With non-performing loans (NPLs), or those in arrears, still accounting for a fifth of lenders’ loan books, despite significant improvements in recent years, the “blight” of banks’ poor lending practices still remains.

Some 43,000 owner- occupier mortgages are in arrears of 90 days or more.

Mr Sibley said that the €45bn of non-performing loans cause “untold distress” to borrowers and lead to “significant societal implications”.

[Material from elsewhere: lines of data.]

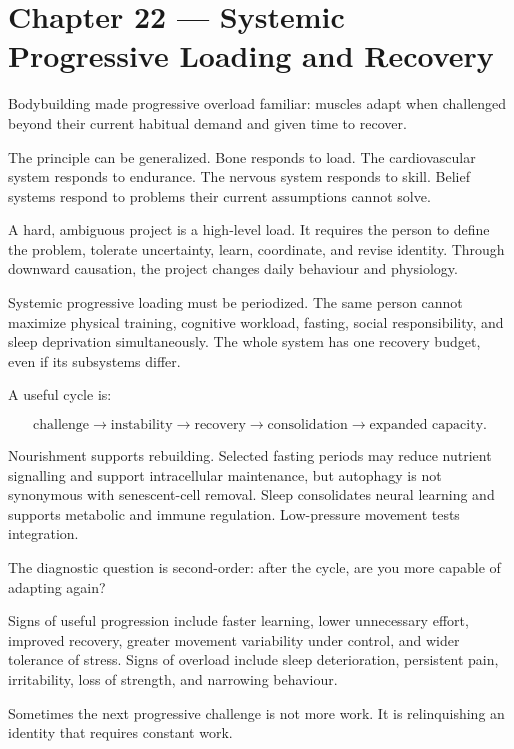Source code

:\chapter{Chapter 22 --- Systemic Progressive Loading and Recovery}\label{chapter-22-systemic-progressive-loading-and-recovery}

Bodybuilding made progressive overload familiar: muscles adapt when challenged beyond their current habitual demand and given time to recover.

The principle can be generalized. Bone responds to load. The cardiovascular system responds to endurance. The nervous system responds to skill. Belief systems respond to problems their current assumptions cannot solve.

A hard, ambiguous project is a high-level load. It requires the person to define the problem, tolerate uncertainty, learn, coordinate, and revise identity. Through downward causation, the project changes daily behaviour and physiology.

Systemic progressive loading must be periodized. The same person cannot maximize physical training, cognitive workload, fasting, social responsibility, and sleep deprivation simultaneously. The whole system has one recovery budget, even if its subsystems differ.

A useful cycle is:

\[
\text{challenge}\rightarrow\text{instability}\rightarrow\text{recovery}\rightarrow\text{consolidation}\rightarrow\text{expanded capacity}.
\]

Nourishment supports rebuilding. Selected fasting periods may reduce nutrient signalling and support intracellular maintenance, but autophagy is not synonymous with senescent-cell removal. Sleep consolidates neural learning and supports metabolic and immune regulation. Low-pressure movement tests integration.

The diagnostic question is second-order: after the cycle, are you more capable of adapting again?

Signs of useful progression include faster learning, lower unnecessary effort, improved recovery, greater movement variability under control, and wider tolerance of stress. Signs of overload include sleep deterioration, persistent pain, irritability, loss of strength, and narrowing behaviour.

Sometimes the next progressive challenge is not more work. It is relinquishing an identity that requires constant work.
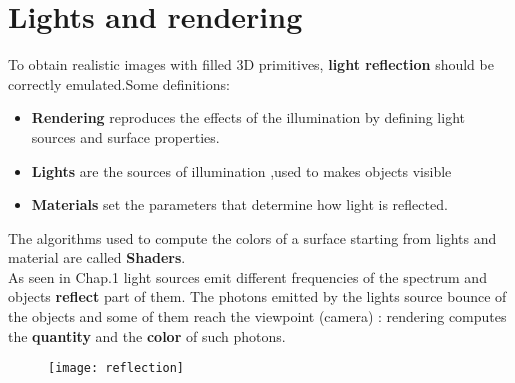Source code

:\newpage
\section{Lights and rendering}
To obtain realistic images with filled 3D primitives, \textbf{light reflection} should be correctly emulated.Some definitions:
\begin{itemize}
\item \textbf{Rendering} reproduces the effects of the illumination by defining light sources and surface properties. 
\item \textbf{Lights} are the sources of illumination ,used to makes objects visible
\item \textbf{Materials} set the parameters that determine how light is reflected.
\end{itemize}
The algorithms used to compute the colors of a surface starting from lights and material are called \textbf{Shaders}.\\
As seen in Chap.1 light sources emit different frequencies of the spectrum and objects \textbf{reflect} part of them. The photons emitted by the lights source bounce of the objects and some of them reach the viewpoint (camera) : rendering computes the \textbf{quantity} and the \textbf{color} of such photons.
\begin{figure}[H]
  \centering
  \texttt{[image: reflection]}
\end{figure}

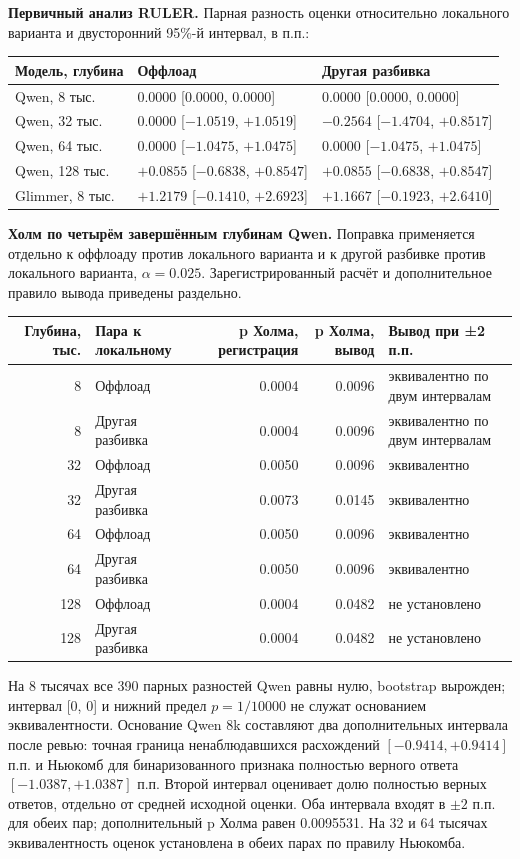 \textbf{Первичный анализ RULER.} Парная разность оценки относительно локального варианта
и двусторонний 95\%-й интервал, в п.п.:
\begin{center}
\begin{tabular}{lll}
\toprule
Модель, глубина & Оффлоад & Другая разбивка \\
\midrule
Qwen, 8 тыс. & 0.0000 [0.0000, 0.0000] & 0.0000 [0.0000, 0.0000] \\
Qwen, 32 тыс. & 0.0000 [$-1.0519$, $+1.0519$] & $-0.2564$ [$-1.4704$, $+0.8517$] \\
Qwen, 64 тыс. & 0.0000 [$-1.0475$, $+1.0475$] & 0.0000 [$-1.0475$, $+1.0475$] \\
Qwen, 128 тыс. & $+0.0855$ [$-0.6838$, $+0.8547$] & $+0.0855$ [$-0.6838$, $+0.8547$] \\
Glimmer, 8 тыс. & $+1.2179$ [$-0.1410$, $+2.6923$] & $+1.1667$ [$-0.1923$, $+2.6410$] \\
\bottomrule
\end{tabular}
\end{center}
\textbf{Холм по четырём завершённым глубинам Qwen.} Поправка применяется отдельно
к оффлоаду против локального варианта и к другой разбивке против локального варианта, $\alpha=0.025$.
Зарегистрированный расчёт и дополнительное правило вывода приведены раздельно.
\begin{center}
\footnotesize
\begin{tabular}{rlrrl}
\toprule
Глубина, тыс. & Пара к локальному & p Холма, регистрация & p Холма, вывод & Вывод при ±2 п.п. \\
\midrule
8 & Оффлоад & 0.0004 & 0.0096 & эквивалентно по двум интервалам \\
8 & Другая разбивка & 0.0004 & 0.0096 & эквивалентно по двум интервалам \\
32 & Оффлоад & 0.0050 & 0.0096 & эквивалентно \\
32 & Другая разбивка & 0.0073 & 0.0145 & эквивалентно \\
64 & Оффлоад & 0.0050 & 0.0096 & эквивалентно \\
64 & Другая разбивка & 0.0050 & 0.0096 & эквивалентно \\
128 & Оффлоад & 0.0004 & 0.0482 & не установлено \\
128 & Другая разбивка & 0.0004 & 0.0482 & не установлено \\
\bottomrule
\end{tabular}
\end{center}
На 8 тысячах все 390 парных разностей Qwen равны нулю, bootstrap вырожден;
интервал [0, 0] и нижний предел $p=1/10000$ не служат основанием эквивалентности.
Основание Qwen 8k составляют два дополнительных интервала после ревью:
точная граница ненаблюдавшихся расхождений $[-0.9414,+0.9414]$ п.п.
и Ньюкомб для бинаризованного признака полностью верного ответа $[-1.0387,+1.0387]$ п.п.
Второй интервал оценивает долю полностью верных ответов, отдельно от средней исходной оценки.
Оба интервала входят в $\pm2$ п.п. для обеих пар; дополнительный p Холма равен 0.0095531.
На 32 и 64 тысячах эквивалентность оценок установлена в обеих парах по правилу Ньюкомба.

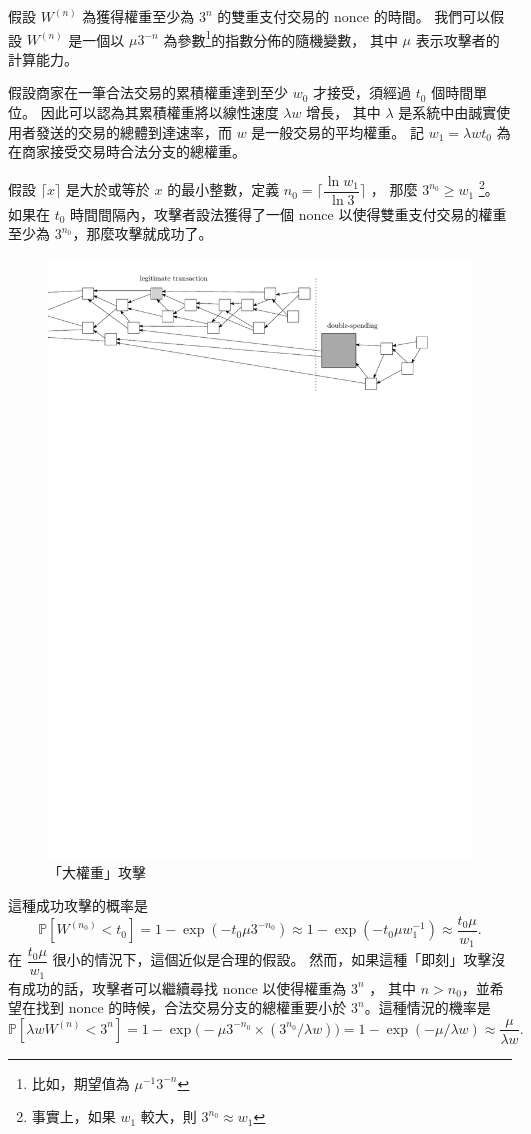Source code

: \documentclass[12pt]{article}
\newcommand{\IP}{\mathbb{P}}
\begin{document}
\begin{CJK}{UTF8}{bkai}
假設 $W^{(n)}$ 為獲得權重至少為 $3^n$ 的雙重支付交易的 nonce 的時間。
我們可以假設 $W^{(n)}$ 是一個以 $\mu3^{-n}$ 為參數\footnote{比如，期望值為 $\mu^{-1}3^{-n}$ }的指數分佈的隨機變數，
其中 $\mu$ 表示攻擊者的計算能力。

假設商家在一筆合法交易的累積權重達到至少 $w_0$ 才接受，須經過 $t_0$ 個時間單位。
因此可以認為其累積權重將以線性速度 $\lambda w$ 增長，
其中 $\lambda$ 是系統中由誠實使用者發送的交易的總體到達速率，而 $w$ 是一般交易的平均權重。
記 $w_1=\lambda wt_0$ 為在商家接受交易時合法分支的總權重。

假設 $\lceil x\rceil$ 是大於或等於 $x$ 的最小整數，定義 $n_0=\lceil\dfrac{\ln{w_1}}{\ln3}\rceil$ ，
那麼 $3^{n_0}\geq w_1$ \footnote{事實上，如果 $w_1$ 較大，則 $3^{n_0}\approx w_1$ }。
如果在 $t_0$  時間間隔內，攻擊者設法獲得了一個 nonce 以使得雙重支付交易的權重至少為 $3^{n_0}$，那麼攻擊就成功了。
\begin{figure}
  \centering \includegraphics[width=\textwidth]{bigPoW} 
 \caption{「大權重」攻擊}
 \label{f_bigPoW}
 \end{figure}
這種成功攻擊的概率是
\[
 \IP[W^{(n_0)}<t_0]=1-\exp(-t_0\mu 3^{-n_0})
  \approx 1-\exp(-t_0\mu w_1^{-1})
  \approx \frac{t_0\mu}{w_1}.
\]
在 $\dfrac{t_0\mu}{w_1}$ 很小的情況下，這個近似是合理的假設。
然而，如果這種「即刻」攻擊沒有成功的話，攻擊者可以繼續尋找 nonce 以使得權重為 $3^n$ ，
其中 $n>n_0$，並希望在找到 nonce 的時候，合法交易分支的總權重要小於 $3^n$。這種情況的機率是
\[
 \IP[\lambda w W^{(n)}<3^n]
=1-\exp\big(-\mu 3^{-n_0}\times (3^{n_0}/\lambda w)\big)
  = 1-\exp(- \mu/\lambda w)
  \approx \frac{\mu}{\lambda w}.
\]


\end{CJK}
\end{document}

“Eight years after the infamous night of the guarantee, nearly seven years after the establishment of Nama, and the subsequent transfer of €74bn of loans, after billions of euros of loans have been restructured and dozens of portfolios sold, there still remains €45bn of non-performing loans on the retail banks’ balance sheets,” said Mr Sibley. “The challenge is still significant.”

Addressing an audience of bankers at a gathering of the Banking and Payments Federation of Ireland in Dublin, Mr Sibley accused the banks of continuing to frustrate efforts to resolve the tens of thousands of outstanding bad loans.

Mr Sibley said individual banks may be inclined to drag their feet on finding solutions in the hope of a “miraculous” recovery in borrowers’ circumstances.

“From an individual lender perspective, there may be incentives to act more slowly,” he said. “For example, lenders may hope that underlying collateral values increase, or that borrowers’ circumstances miraculously improve beyond what can be reasonably expected.

“Undoubtedly, these incentives and factors were relevant in the history of NPLs in Ireland, [that’s] why the Central Bank has had to be so interventionist in driving resolution. My fear is that they are still at play today, albeit to a lesser extent.”

Of the 43,000 non-performing owner-occupier mortgages, no effort has been made to resolve a fifth of them, he added.

Mr Sibley further admonished the country’s banks for failing to meet mortgage resolution targets set by the Central Bank under its Mortgage Arrears Resolution Targets.

“To be forthright,” Mr Sibley said, “performance was disappointing with most banks falling significantly short of our expectations.”

On a more positive note, the Central Bank official said the number of non- performing loans has been falling since their peak in late 2013 and have halved since that time.

NPLs to SMEs and other businesses reduced by 54% since the start of 2015 with owner-occupier mortgages in arrears down 27% during that period.